Featured Research

from universities, journals, and other organizations

3-D software gives doctors, students a view inside the body

Date:
November 27, 2009
Source:
Iowa State University
Summary:
Researchers have developed technology that turns flat medical scans into vibrant 3-D images that can be shifted, adjusted, zoomed and replayed at will.

Iowa State University engineers Eliot Winer, left, and James Oliver have developed technology that converts 2-D medical scans into detailed 3-D images that can be used to plan a surgery or teach a lesson in anatomy. They worked with Thom Lobe, a pediatric surgeon based at Blank Children's Hospital in Des Moines, to establish a company, BodyViz.com, to market and sell the technology.
Credit: Photo by Bob Elbert

James Oliver picked up an Xbox game controller, looked up to a video screen and used the device's buttons and joystick to fly through a patient's chest cavity for an up-close look at the bottom of the heart.

And there was a sight doctors had never seen before: an accurate, 3-D view inside a patient's body accessible with a personal computer. A view doctors can shift, adjust, turn, zoom and replay at will. Software that uses real patient data from CT and MRI scans. Software doctors can use to plan a surgery or a round of radiation therapy. Software that can be used to teach physiology and anatomy. Software that puts virtual reality technology developed at Iowa State University to work helping doctors and patients, teachers and students.

Two-dimensional imaging technologies have been used in medicine for a long time, said Eliot Winer, an Iowa State associate professor of mechanical engineering and an associate director of Iowa State's Virtual Reality Applications Center. But those flat images aren't easily read and understood by anybody but specialists.

"If I'm a surgeon or an oncologist or a primary care physician, I deal with patients in 3-D," Winer said.

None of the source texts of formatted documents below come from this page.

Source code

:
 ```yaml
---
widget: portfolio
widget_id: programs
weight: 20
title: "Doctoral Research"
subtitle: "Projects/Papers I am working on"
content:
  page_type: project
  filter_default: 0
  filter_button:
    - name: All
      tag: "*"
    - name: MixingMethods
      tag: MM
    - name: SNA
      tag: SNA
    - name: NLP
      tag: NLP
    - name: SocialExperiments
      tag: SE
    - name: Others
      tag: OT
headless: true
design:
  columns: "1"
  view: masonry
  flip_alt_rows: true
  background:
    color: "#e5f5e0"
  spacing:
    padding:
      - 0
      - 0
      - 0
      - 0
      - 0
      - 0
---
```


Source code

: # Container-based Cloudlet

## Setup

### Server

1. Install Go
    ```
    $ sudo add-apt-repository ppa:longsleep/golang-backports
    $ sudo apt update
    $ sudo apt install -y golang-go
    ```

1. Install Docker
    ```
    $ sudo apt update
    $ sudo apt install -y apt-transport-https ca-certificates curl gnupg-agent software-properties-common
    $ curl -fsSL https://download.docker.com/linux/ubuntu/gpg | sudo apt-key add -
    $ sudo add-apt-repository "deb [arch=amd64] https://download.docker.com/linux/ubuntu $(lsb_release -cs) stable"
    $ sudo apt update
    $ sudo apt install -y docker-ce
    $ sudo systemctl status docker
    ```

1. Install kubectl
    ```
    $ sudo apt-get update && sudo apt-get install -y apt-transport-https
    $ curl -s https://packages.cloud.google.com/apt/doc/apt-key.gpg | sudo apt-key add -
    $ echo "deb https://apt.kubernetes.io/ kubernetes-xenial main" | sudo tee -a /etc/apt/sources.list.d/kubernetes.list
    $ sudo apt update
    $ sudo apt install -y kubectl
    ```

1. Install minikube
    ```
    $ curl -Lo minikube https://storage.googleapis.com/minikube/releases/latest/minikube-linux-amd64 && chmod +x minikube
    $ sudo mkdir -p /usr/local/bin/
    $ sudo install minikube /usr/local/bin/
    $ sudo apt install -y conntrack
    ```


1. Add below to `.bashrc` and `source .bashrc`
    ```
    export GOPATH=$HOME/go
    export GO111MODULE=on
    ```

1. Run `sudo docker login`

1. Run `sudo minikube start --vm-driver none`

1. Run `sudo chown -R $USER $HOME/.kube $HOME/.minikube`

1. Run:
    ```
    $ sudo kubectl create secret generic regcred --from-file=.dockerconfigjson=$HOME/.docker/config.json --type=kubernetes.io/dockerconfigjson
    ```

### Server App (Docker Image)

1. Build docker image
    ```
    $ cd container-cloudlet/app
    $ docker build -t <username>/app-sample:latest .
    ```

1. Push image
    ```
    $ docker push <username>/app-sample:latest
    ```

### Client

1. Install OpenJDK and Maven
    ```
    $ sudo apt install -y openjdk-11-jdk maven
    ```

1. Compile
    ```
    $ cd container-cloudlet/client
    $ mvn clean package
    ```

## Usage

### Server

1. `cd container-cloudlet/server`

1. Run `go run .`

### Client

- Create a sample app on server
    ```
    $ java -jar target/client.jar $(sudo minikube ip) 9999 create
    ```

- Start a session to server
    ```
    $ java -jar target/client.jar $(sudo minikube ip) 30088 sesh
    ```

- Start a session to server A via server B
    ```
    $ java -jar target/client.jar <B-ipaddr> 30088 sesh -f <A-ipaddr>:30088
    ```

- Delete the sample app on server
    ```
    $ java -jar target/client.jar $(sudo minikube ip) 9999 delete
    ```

And so Winer and Oliver, an Iowa State professor of mechanical engineering and director of the university's CyberInnovation Institute, began to develop technology that converts the flat images of medical scans into 3-D images that are easy to see, manipulate and understand. Thom Lobe, a pediatric surgeon based at Blank Children's Hospital in Des Moines, helped the engineers design a tool doctors could use.

A 2007 grant of $109,533 from the Grow Iowa Values Fund, a state economic development program, helped the three develop that technology into a commercial software product. The result is BodyViz.com, a startup company founded by the three and based at Iowa State's CyberInnovation Institute. The company is now marketing the software as "Simple. Visual. 3D."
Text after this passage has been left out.